»»

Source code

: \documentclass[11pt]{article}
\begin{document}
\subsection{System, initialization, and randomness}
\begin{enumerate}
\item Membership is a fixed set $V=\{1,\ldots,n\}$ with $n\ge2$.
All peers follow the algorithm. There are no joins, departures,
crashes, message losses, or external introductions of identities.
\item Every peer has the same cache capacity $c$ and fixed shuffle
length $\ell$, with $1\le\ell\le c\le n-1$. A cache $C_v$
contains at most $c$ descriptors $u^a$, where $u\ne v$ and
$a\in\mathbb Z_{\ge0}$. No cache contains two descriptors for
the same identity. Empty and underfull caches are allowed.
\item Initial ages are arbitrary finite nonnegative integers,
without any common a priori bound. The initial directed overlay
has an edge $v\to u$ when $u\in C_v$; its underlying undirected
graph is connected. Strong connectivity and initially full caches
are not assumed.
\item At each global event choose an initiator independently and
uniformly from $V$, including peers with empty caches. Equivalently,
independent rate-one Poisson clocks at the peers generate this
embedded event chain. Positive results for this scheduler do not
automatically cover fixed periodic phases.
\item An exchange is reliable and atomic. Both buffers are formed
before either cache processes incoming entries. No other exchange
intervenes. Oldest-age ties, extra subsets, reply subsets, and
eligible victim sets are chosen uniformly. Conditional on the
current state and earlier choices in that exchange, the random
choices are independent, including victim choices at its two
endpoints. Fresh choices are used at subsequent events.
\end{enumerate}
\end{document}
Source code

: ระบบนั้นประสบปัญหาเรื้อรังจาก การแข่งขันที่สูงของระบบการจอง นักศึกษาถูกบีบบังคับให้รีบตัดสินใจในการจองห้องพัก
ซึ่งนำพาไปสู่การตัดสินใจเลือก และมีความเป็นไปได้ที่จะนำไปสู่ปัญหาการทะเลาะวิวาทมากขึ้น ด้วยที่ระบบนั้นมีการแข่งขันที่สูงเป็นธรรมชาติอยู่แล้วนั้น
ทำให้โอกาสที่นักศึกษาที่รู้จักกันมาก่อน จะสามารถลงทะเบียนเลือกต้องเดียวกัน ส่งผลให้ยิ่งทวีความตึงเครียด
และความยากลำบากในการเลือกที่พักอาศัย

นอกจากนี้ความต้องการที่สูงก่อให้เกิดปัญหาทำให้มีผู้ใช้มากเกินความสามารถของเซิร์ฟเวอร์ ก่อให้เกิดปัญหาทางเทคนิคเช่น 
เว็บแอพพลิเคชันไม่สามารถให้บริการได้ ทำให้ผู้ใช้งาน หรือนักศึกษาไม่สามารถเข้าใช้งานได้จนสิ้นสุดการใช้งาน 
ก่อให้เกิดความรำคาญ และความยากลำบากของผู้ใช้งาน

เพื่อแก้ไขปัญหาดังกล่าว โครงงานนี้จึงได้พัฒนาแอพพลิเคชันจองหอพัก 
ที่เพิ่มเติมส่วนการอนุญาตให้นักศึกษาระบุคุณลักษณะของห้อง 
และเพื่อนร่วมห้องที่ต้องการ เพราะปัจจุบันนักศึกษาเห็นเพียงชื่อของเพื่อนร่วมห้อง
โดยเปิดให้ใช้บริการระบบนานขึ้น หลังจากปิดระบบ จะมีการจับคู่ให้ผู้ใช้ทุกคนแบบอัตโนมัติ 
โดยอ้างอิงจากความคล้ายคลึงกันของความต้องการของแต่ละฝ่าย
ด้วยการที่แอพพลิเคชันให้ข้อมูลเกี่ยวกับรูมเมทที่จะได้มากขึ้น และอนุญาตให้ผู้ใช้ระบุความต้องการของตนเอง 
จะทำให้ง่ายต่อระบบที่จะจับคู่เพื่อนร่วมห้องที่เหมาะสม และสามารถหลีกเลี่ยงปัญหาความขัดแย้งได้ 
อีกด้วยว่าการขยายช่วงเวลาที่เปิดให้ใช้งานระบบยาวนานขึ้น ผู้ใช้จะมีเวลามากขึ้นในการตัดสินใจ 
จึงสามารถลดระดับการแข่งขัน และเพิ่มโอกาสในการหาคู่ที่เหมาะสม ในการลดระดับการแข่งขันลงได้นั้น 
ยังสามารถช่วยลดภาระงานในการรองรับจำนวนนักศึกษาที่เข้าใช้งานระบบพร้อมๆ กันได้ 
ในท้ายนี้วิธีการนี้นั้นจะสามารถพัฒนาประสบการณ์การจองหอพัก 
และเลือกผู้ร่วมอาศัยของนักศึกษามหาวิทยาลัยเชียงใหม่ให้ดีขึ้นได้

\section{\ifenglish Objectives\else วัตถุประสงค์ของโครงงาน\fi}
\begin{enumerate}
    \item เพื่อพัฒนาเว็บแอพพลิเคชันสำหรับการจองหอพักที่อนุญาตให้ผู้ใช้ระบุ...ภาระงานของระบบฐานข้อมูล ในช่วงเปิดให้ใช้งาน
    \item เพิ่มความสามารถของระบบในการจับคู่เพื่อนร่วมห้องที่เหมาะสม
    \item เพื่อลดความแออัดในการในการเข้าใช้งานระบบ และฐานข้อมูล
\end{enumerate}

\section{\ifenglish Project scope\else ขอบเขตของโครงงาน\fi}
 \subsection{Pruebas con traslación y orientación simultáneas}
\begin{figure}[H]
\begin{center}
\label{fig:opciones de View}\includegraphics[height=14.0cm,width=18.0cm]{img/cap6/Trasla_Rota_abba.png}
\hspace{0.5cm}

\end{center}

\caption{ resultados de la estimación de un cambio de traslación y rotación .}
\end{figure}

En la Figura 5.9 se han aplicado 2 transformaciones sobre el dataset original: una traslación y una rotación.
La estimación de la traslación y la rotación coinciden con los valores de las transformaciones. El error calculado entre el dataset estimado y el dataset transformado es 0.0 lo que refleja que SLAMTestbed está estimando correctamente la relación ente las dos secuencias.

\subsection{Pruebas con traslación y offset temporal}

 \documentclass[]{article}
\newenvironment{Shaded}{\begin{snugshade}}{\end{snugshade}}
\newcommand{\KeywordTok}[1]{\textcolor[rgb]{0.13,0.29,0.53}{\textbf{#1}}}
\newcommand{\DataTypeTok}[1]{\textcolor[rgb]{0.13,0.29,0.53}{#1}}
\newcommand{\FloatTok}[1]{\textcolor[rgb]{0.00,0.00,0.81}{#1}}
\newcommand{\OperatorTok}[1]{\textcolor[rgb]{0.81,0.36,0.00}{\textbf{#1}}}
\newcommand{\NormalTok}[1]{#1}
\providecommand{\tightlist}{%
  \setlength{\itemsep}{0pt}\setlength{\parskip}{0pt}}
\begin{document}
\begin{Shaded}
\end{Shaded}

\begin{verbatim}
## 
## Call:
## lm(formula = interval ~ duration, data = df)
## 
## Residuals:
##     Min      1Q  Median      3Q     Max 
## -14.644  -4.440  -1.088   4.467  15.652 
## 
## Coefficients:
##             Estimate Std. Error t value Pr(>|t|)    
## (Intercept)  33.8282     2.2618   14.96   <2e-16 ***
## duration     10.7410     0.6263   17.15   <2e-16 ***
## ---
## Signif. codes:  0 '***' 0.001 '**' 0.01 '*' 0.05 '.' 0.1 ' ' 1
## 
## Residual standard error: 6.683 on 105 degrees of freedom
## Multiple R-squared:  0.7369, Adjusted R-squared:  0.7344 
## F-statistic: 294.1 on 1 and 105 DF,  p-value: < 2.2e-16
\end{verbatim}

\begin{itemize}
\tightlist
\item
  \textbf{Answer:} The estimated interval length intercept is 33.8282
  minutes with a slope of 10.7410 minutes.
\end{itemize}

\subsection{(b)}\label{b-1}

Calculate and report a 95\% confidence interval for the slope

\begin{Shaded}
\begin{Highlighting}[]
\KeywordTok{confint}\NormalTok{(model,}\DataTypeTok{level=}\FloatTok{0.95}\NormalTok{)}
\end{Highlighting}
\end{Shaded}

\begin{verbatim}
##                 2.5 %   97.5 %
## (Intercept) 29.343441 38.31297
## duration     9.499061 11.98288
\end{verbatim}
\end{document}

««

Copy only the lines in the listing that contain "dataset".

En la Figura 5.9 se han aplicado 2 transformaciones sobre el dataset original: una traslación y una rotación.
La estimación de la traslación y la rotación coinciden con los valores de las transformaciones. El error calculado entre el dataset estimado y el dataset transformado es 0.0 lo que refleja que SLAMTestbed está estimando correctamente la relación ente las dos secuencias.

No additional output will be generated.